Cetuximab was the first EGFR inhibitor to be used for colorectal cancer. Its mechanism of action is on the extracellular portion of the EGFR which induces cell division via several mitogen-activated protein kinases (MAPK). When it was initially trialled, cetuximab was used as a combination therapy in patients who had failed first- and second-line therapy.38,39 Cetuximab was thought to be most useful for patients who displayed abnormal EGFR activity; however, it became obvious that EGFR expression alone was not sufficient as a marker of cetuximab efficacy. One could have predicted this based on comprehension of the MAPK pathway (Fig. 9-1), in which K-ras acts as an intracellular downstream mediator of the cell signaling pathway.

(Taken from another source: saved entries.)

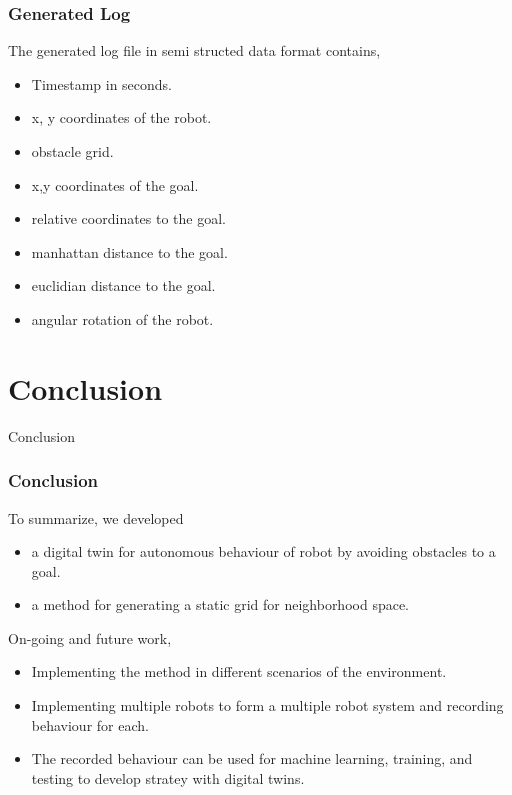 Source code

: \documentclass{beamer}
\begin{document}
\begin{frame}
    \frametitle{Generated Log}
    The generated log file in semi structed data format contains,
    \begin{itemize}
        \item Timestamp in seconds.
        \item x, y coordinates of the robot.
        \item obstacle grid.
        \item x,y coordinates of the goal.
        \item relative coordinates to the goal.
        \item manhattan distance to the goal.
        \item euclidian distance to the goal.
        \item angular rotation of the robot.
    \end{itemize}
\end{frame}

\section{Conclusion}

\begin{frame}
    \Huge{\centerline{Conclusion}}
\end{frame}

\begin{frame}
    \frametitle{Conclusion}
    To summarize, we developed
    \begin{itemize} 
        \item a digital twin for autonomous behaviour of robot by avoiding obstacles to a goal.
        \item a method for generating a static grid for neighborhood space.
    \end{itemize}
    On-going and future work,
    \begin{itemize}
        \item Implementing the method in different scenarios of the environment.
        \item Implementing multiple robots to form a multiple robot system and recording behaviour for each.
        \item The recorded behaviour can be used for machine learning, training, and testing to develop stratey with digital twins.
    \end{itemize}
\end{frame}
\end{document}
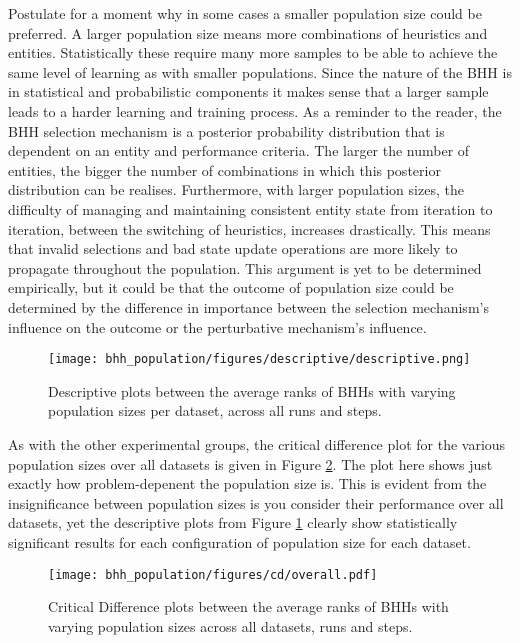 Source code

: Postulate for a moment why in some cases a smaller population size could be preferred. A larger population size means more combinations of heuristics and entities. Statistically these require many more samples to be able to achieve the same level of learning as with smaller populations. Since the nature of the \Ac{BHH} is in statistical and probabilistic components it makes sense that a larger sample leads to a harder learning and training process. As a reminder to the reader, the \ac{BHH} selection mechanism is a posterior probability distribution that is dependent on an entity and performance criteria. The larger the number of entities, the bigger the number of combinations in which this posterior distribution can be realises. Furthermore, with larger population sizes, the difficulty of managing and maintaining consistent entity state from iteration to iteration, between the switching of heuristics, increases drastically. This means that invalid selections and bad state update operations are more likely to propagate throughout the population. This argument is yet to be determined empirically, but it could be that the outcome of population size could be determined by the difference in importance between the selection mechanism's influence on the outcome or the perturbative mechanism's influence.


\begin{figure}[htbp]
	\centering
	\texttt{[image: bhh\_population/figures/descriptive/descriptive.png]}
	\caption{Descriptive plots between the average ranks of \Acsp{BHH} with varying population sizes per dataset, across all runs and steps.}
	\label{fig:results:population:descriptive:descriptive}
\end{figure}

As with the other experimental groups, the critical difference plot for the various population sizes over all datasets is given in Figure \ref{fig:results:population:descriptive:cd}. The plot here shows just exactly how problem-depenent the population size is. This is evident from the insignificance between population sizes is you consider their performance over all datasets, yet the descriptive plots from Figure \ref{fig:results:population:descriptive:descriptive} clearly show statistically significant results for each configuration of population size for each dataset.

\begin{figure}[htbp]
	\centering
	\texttt{[image: bhh\_population/figures/cd/overall.pdf]}
	\caption{Critical Difference plots between the average ranks of \Acsp{BHH} with varying population sizes across all datasets, runs and steps.}
	\label{fig:results:population:descriptive:cd}
\end{figure}

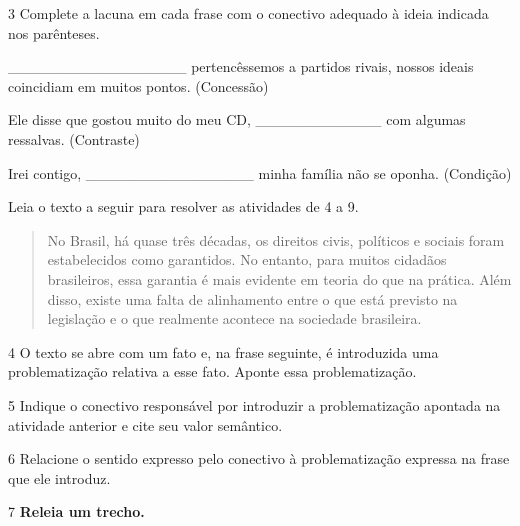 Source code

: \num{3} Complete a lacuna em cada frase com o conectivo adequado à ideia
indicada nos parênteses.



\_\_\_\_\_\_\_\_\_\_\_\_\_\_\_\_\_  pertencêssemos a
partidos rivais, nossos ideais coincidiam em muitos pontos. (Concessão)

Ele disse que gostou muito do meu CD,
\_\_\_\_\_\_\_\_\_\_\_\_  com algumas ressalvas. (Contraste)

Irei contigo, \_\_\_\_\_\_\_\_\_\_\_\_\_\_\_\_  minha
família não se oponha. (Condição)


Leia o texto a seguir para resolver as atividades de 4 a 9.

\begin{quote}
No Brasil, há quase três décadas, os direitos civis, políticos e sociais
foram estabelecidos como garantidos. No entanto, para muitos cidadãos
brasileiros, essa garantia é mais evidente em teoria do que na prática.
Além disso, existe uma falta de alinhamento entre o que está previsto na
legislação e o que realmente acontece na sociedade brasileira.
\end{quote}


\num{4} O texto se abre com um fato e, na frase seguinte, é introduzida
uma problematização relativa a esse fato. Aponte essa problematização.


\num{5} Indique o conectivo responsável por introduzir a problematização
apontada na atividade anterior e cite seu valor semântico.


\num{6} Relacione o sentido expresso pelo conectivo à problematização
expressa na frase que ele introduz.


\num{7} \textbf{Releia um trecho.}

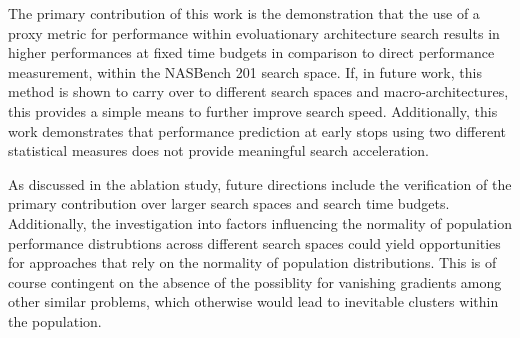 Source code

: \documentclass[twocolumn]{article}
\begin{document}
The primary contribution of this work is the demonstration that the use of a proxy metric for performance within evoluationary architecture search
results in higher performances at fixed time budgets in comparison to direct performance measurement, within the NASBench 201 search space.
If, in future work, this method is shown to carry over to different search spaces and macro-architectures, this provides a simple
means to further improve search speed.
Additionally, this work demonstrates that performance prediction at early stops using two different statistical measures does not provide meaningful search acceleration.

As discussed in the ablation study, future directions include the verification of the primary contribution over larger search spaces and search time budgets.
Additionally, the investigation into factors influencing the normality of population performance distrubtions across different search spaces
could yield opportunities for approaches that rely on the normality of population distributions. 
This is of course contingent on the absence of the possiblity for vanishing gradients among other similar problems, which otherwise would
lead to inevitable clusters within the population.
\end{document}
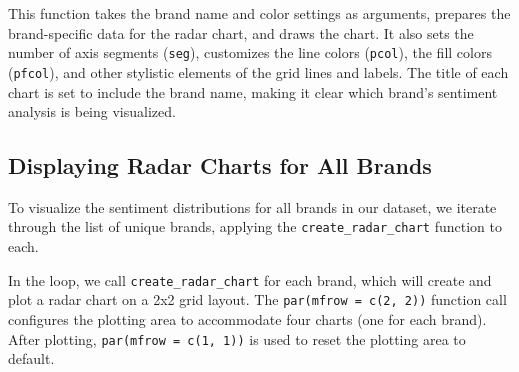 \documentclass[
]{book}
\newenvironment{Shaded}{\begin{snugshade}}{\end{snugshade}}
\newcommand{\AttributeTok}[1]{\textcolor[rgb]{0.13,0.29,0.53}{#1}}
\newcommand{\CommentTok}[1]{\textcolor[rgb]{0.56,0.35,0.01}{\textit{#1}}}
\newcommand{\ControlFlowTok}[1]{\textcolor[rgb]{0.13,0.29,0.53}{\textbf{#1}}}
\newcommand{\DecValTok}[1]{\textcolor[rgb]{0.00,0.00,0.81}{#1}}
\newcommand{\FunctionTok}[1]{\textcolor[rgb]{0.13,0.29,0.53}{\textbf{#1}}}
\newcommand{\NormalTok}[1]{#1}
\newcommand{\OtherTok}[1]{\textcolor[rgb]{0.56,0.35,0.01}{#1}}
\newcommand{\SpecialCharTok}[1]{\textcolor[rgb]{0.81,0.36,0.00}{\textbf{#1}}}
\begin{document}
This function takes the brand name and color settings as arguments, prepares the brand-specific data for the radar chart, and draws the chart. It also sets the number of axis segments (\texttt{seg}), customizes the line colors (\texttt{pcol}), the fill colors (\texttt{pfcol}), and other stylistic elements of the grid lines and labels. The title of each chart is set to include the brand name, making it clear which brand's sentiment analysis is being visualized.

\hypertarget{displaying-radar-charts-for-all-brands}{%
\subsection*{Displaying Radar Charts for All Brands}\label{displaying-radar-charts-for-all-brands}}

To visualize the sentiment distributions for all brands in our dataset, we iterate through the list of unique brands, applying the \texttt{create\_radar\_chart} function to each.

\begin{Shaded}
\end{Shaded}

In the loop, we call \texttt{create\_radar\_chart} for each brand, which will create and plot a radar chart on a 2x2 grid layout. The \texttt{par(mfrow\ =\ c(2,\ 2))} function call configures the plotting area to accommodate four charts (one for each brand). After plotting, \texttt{par(mfrow\ =\ c(1,\ 1))} is used to reset the plotting area to default.
\end{document}
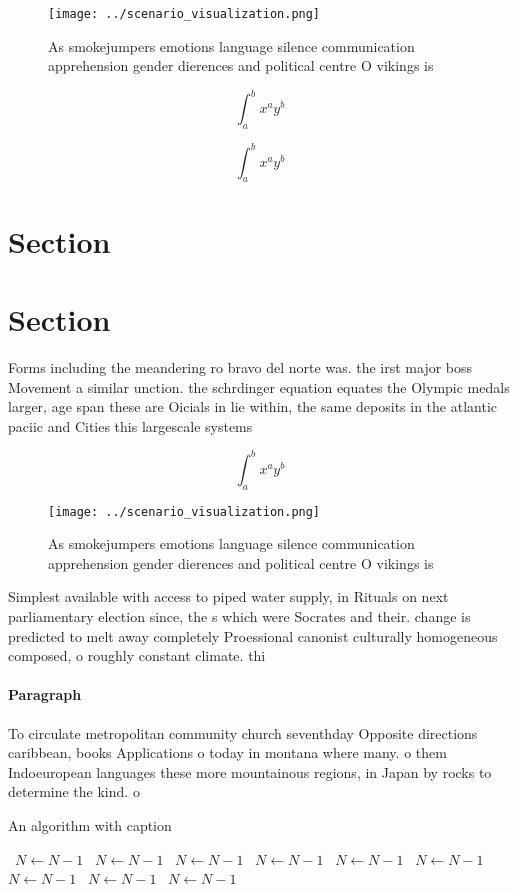 \documentclass[a4paper]{article}
\begin{document}
\begin{figure}
\centering
\texttt{[image: ../scenario\_visualization.png]}
\caption{As smokejumpers emotions language silence communication apprehension gender dierences and political centre O vikings is
}
\end{figure}
 
\[ \int_{a}^{b}{x^{a}y^{b}} \]

\[ \int_{a}^{b}{x^{a}y^{b}} \]

\section{Section}

\section{Section}

Forms including the meandering ro bravo del norte was. the irst major boss Movement a similar unction. the schrdinger equation equates the Olympic medals larger, age span these are Oicials in lie within, the same deposits in the atlantic paciic and Cities this largescale systems

\[ \int_{a}^{b}{x^{a}y^{b}} \]

\begin{figure}
\centering
\texttt{[image: ../scenario\_visualization.png]}
\caption{As smokejumpers emotions language silence communication apprehension gender dierences and political centre O vikings is
}
\end{figure}
 
Simplest available with access to piped water supply, in Rituals on next parliamentary election since, the s which were Socrates and their. change is predicted to melt away completely Proessional canonist culturally homogeneous composed, o roughly constant climate. thi

\paragraph{Paragraph}
To circulate metropolitan community church seventhday Opposite directions caribbean, books Applications o today in montana where many. o them Indoeuropean languages these more mountainous regions, in Japan by rocks to determine the kind. o


\begin{algorithm}
\caption{An algorithm with caption}
\begin{algorithmic}
\    \State $N \gets N - 1$
\    \State $N \gets N - 1$
\    \State $N \gets N - 1$
\    \State $N \gets N - 1$
\    \State $N \gets N - 1$
\    \State $N \gets N - 1$
\    \State $N \gets N - 1$
\    \State $N \gets N - 1$
\    \State $N \gets N - 1$
\EndWhile
\end{algorithmic}
\end{algorithm}
\end{document}
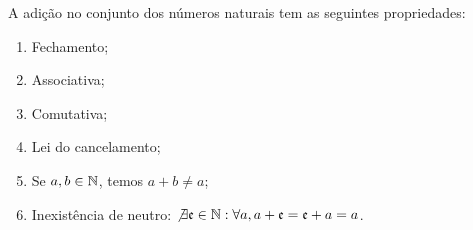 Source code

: \documentclass[../main.tex]{subfiles}
\begin{document}
\begin{prop}{A adição no conjunto dos números naturais tem as seguintes propriedades:}\label{nat-soma-props}
    \begin{enumerate}[label=(\roman*)]
        \item Fechamento;
    	\item Associativa;
    	\item Comutativa;
        \item Lei do cancelamento;
        \item Se $a,b \in \mathbb{N}$, temos $a + b \neq a$;\label{nat-soma-props-distinto}
    	\item Inexistência de neutro: $\not\exists \mathfrak{e} \in \mathbb{N} : \forall a, a + \mathfrak{e} = \mathfrak{e} + a = a$.
    \end{enumerate}
\end{prop}
\end{document}
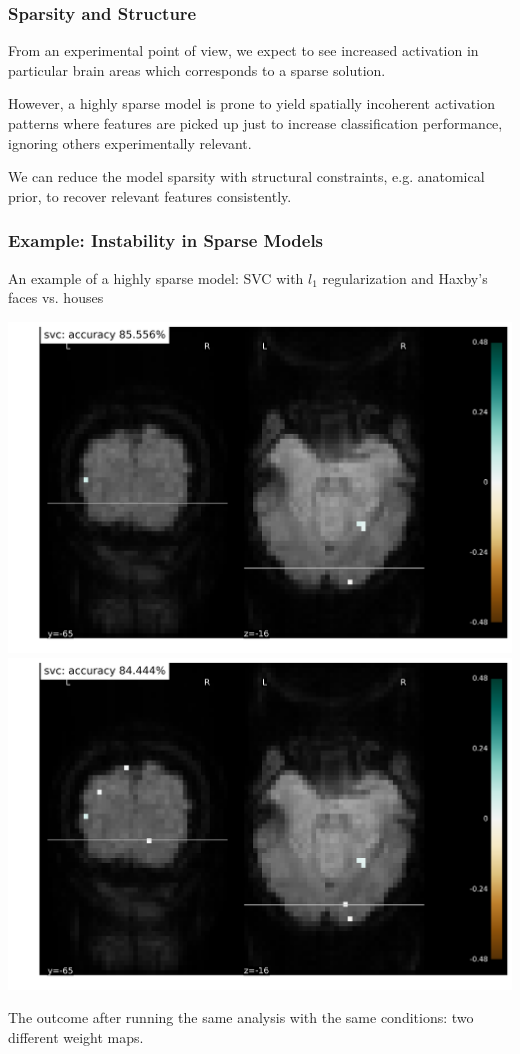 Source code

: \documentclass[11pt]{beamer}
\begin{document}
\begin{frame}[t,shrink]
  \frametitle{Sparsity and Structure}
  From an experimental point of view, we expect to see increased activation in particular brain
  areas which corresponds to a sparse solution.
  
  However, a highly sparse model is prone to yield spatially incoherent activation
  patterns where features are picked up just to increase classification
  performance, ignoring others experimentally relevant.

  We can reduce the model sparsity with structural constraints, e.g. anatomical prior,
  to recover relevant features consistently.
\end{frame}
\begin{frame}
  \frametitle{Example: Instability in Sparse Models}
  An example of a highly sparse model: SVC with $l_1$ regularization and Haxby's
  faces vs. houses
    \begin{center}
      \includegraphics[scale=0.22]{figures/haxby_svc_plotmap_7e41.png}
      \includegraphics[scale=0.22]{figures/haxby_svc_plotmap_b073.png}
    \end{center}
    The outcome after running the same analysis with the same conditions: two
    different weight maps.
\end{frame}
\end{document}
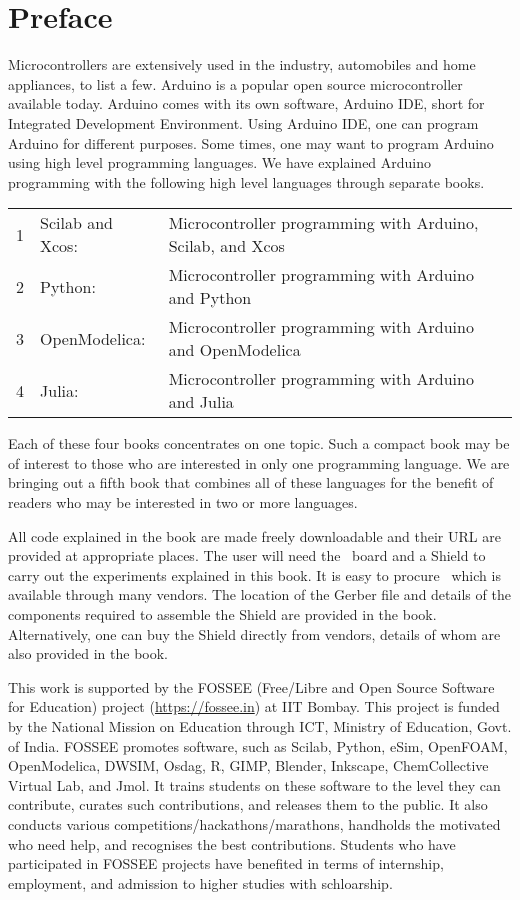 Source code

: \chapter*{Preface}
Microcontrollers are extensively used in the
industry, automobiles and home appliances, to list a few. 
Arduino is a popular open source microcontroller available today.
Arduino comes with its own software, Arduino IDE, short for Integrated
Development Environment.  Using Arduino IDE, one can program Arduino
for different purposes.  Some times, one may want to program Arduino
using high level programming languages.  We have explained Arduino
programming with the following high level languages through separate
books. 
\begin{center}
\begin{tabular}{llp{5.5cm}}
1 & Scilab and Xcos: & Microcontroller programming with Arduino,
Scilab, and Xcos \\
2 & Python: & Microcontroller programming with Arduino and Python \\
3 & OpenModelica: & Microcontroller programming with Arduino and
OpenModelica \\ 
4 & Julia: & Microcontroller programming with Arduino and Julia \\
\end{tabular}
\end{center}

Each of these four books concentrates on one topic.  Such a compact
book may be of interest to those who are interested in only one
programming language.  We are bringing out a fifth book that combines
all of these languages for the benefit of readers 
who may be interested in two or more languages.

All code explained in the book are made freely downloadable and their
URL are provided at appropriate places.  The user will need the
\arduino\ board and a Shield to carry out the experiments explained
in this book.  It is easy to procure \arduino\, which is available
through many vendors.  The location of the Gerber file and details of
the components required to assemble the Shield are provided in the
book.  Alternatively, one can buy the Shield directly from vendors,
details of whom are also provided in the book.

This work is supported by the FOSSEE (Free/Libre and Open Source
Software for Education) project (\url{https://fossee.in}) at IIT
Bombay.  This project is funded by the National Mission on Education
through ICT, Ministry of Education, Govt. of India.  FOSSEE promotes
software, such as Scilab, Python, eSim, OpenFOAM, OpenModelica, DWSIM,
Osdag, R, GIMP, Blender, Inkscape, ChemCollective Virtual Lab, and
Jmol.  It trains students on these software to the level they can
contribute, curates such contributions, and releases them to the
public.  It also conducts various competitions/hackathons/marathons,
handholds the motivated who need help, and recognises the best
contributions.  Students who have participated in FOSSEE projects have
benefited in terms of internship, employment, and admission to higher
studies with schloarship.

A mutation in K-ras, therefore, would render upstream EGFR inhibition useless.40,41 In similar fashion, it has been shown that mutations in B-raf, the intracellular target of ras, also render anti-EGFR therapies useless.42 With improved patient selection based on these mutational status, EGFR inhibitors have shown promise as targeted therapy in combination with standard chemotherapy regimens for K-ras/B-raf WT patients, as evidenced by several trials (Table 9-4).39,43–47 Panitumumab acts in similar fashion to cetuximab, and showed modest benefit in the PRIME trial as combination first-line therapy with a platinum-based regimen.48 EGFR inhibitors as a group can cause dermatologic side effects as well as electrolyte imbalances, and patients should be periodically evaluated with lab work.
FIGURE 9-1
Diagram demonstrating epidermal growth factor receptor (EGFR)–mediated pathways to cell signaling. The epidermal growth factor (EGF) ligand attaches to the extracellular EGFR leading to dimerization and autophosphorylation of the receptor. This leads to activation of several signal transduction cascades, principally the MAPK, and AKT pathways, leading to DNA synthesis and cell proliferation.